PROMPT
Go through the entries below. Copy each line in which "parameters" appears.

** Opening DATASET block **

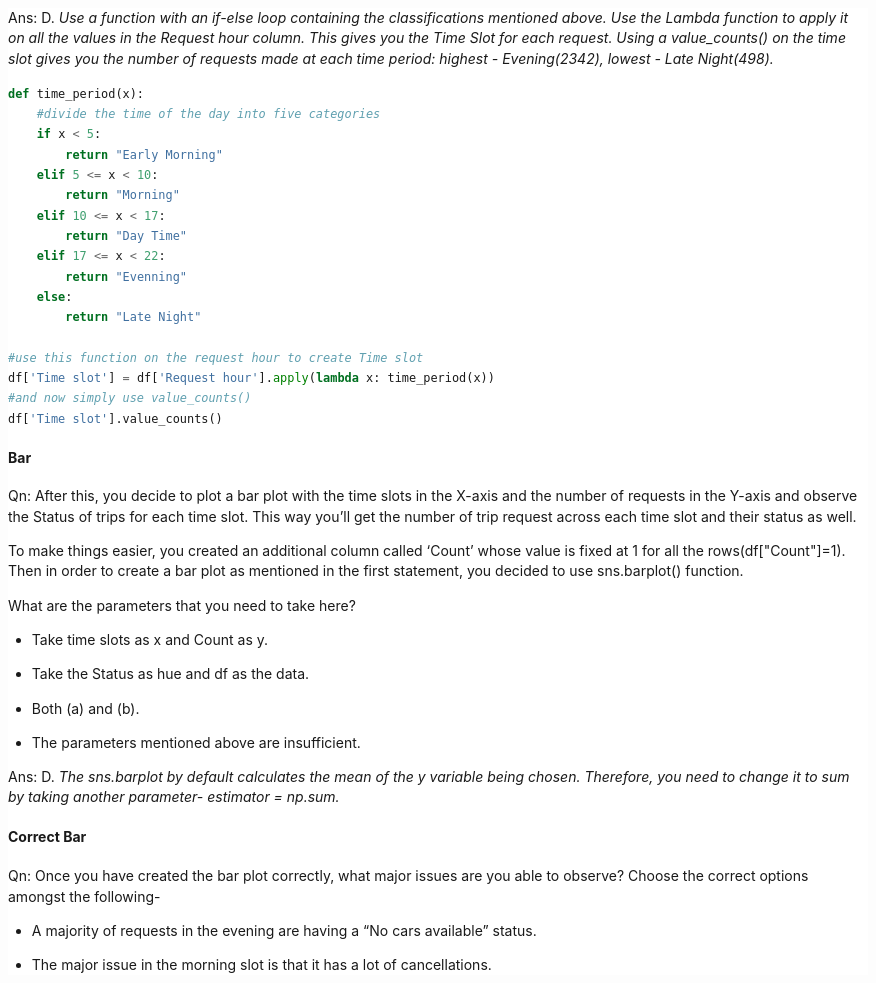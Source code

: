 Ans: D. *Use a function with an if-else loop containing the classifications mentioned above. Use the Lambda function to apply it on all the values in the Request hour column. This gives you the Time Slot for each request. Using a value_counts() on the time slot gives you the number of requests made at each time period: highest - Evening(2342), lowest - Late Night(498).*

```python
def time_period(x):
    #divide the time of the day into five categories
    if x < 5:
        return "Early Morning"
    elif 5 <= x < 10:
        return "Morning"
    elif 10 <= x < 17:
        return "Day Time"
    elif 17 <= x < 22:
        return "Evenning"
    else:
        return "Late Night"

#use this function on the request hour to create Time slot 
df['Time slot'] = df['Request hour'].apply(lambda x: time_period(x))
#and now simply use value_counts()
df['Time slot'].value_counts()
```

#### Bar

Qn: After this, you decide to plot a bar plot with the time slots in the X-axis and the number of requests in the Y-axis and observe the Status of trips for each time slot. This way you’ll get the number of trip request across each time slot and their status as well.

To make things easier, you created an additional column called ‘Count’ whose value is fixed at 1 for all the rows(df["Count"]=1). Then in order to create a bar plot as mentioned in the first statement, you decided to use sns.barplot() function.

What are the parameters that you need to take here?  

- Take time slots as x and Count as y.

- Take the Status as hue and df as the data.

- Both (a) and (b).

- The parameters mentioned above are insufficient.

Ans: D. *The sns.barplot by default calculates the mean of the y variable being chosen. Therefore, you need to change it to sum by taking another parameter- estimator = np.sum.*

#### Correct Bar

Qn: Once you have created the bar plot correctly, what major issues are you able to observe? Choose the correct options amongst the following-  

- A majority of requests in the evening are having a “No cars available” status.

- The major issue in the morning slot is that it has a lot of cancellations.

** Closing DATASET block **

EXPECTED ANSWER
What are the parameters that you need to take here?  
- The parameters mentioned above are insufficient.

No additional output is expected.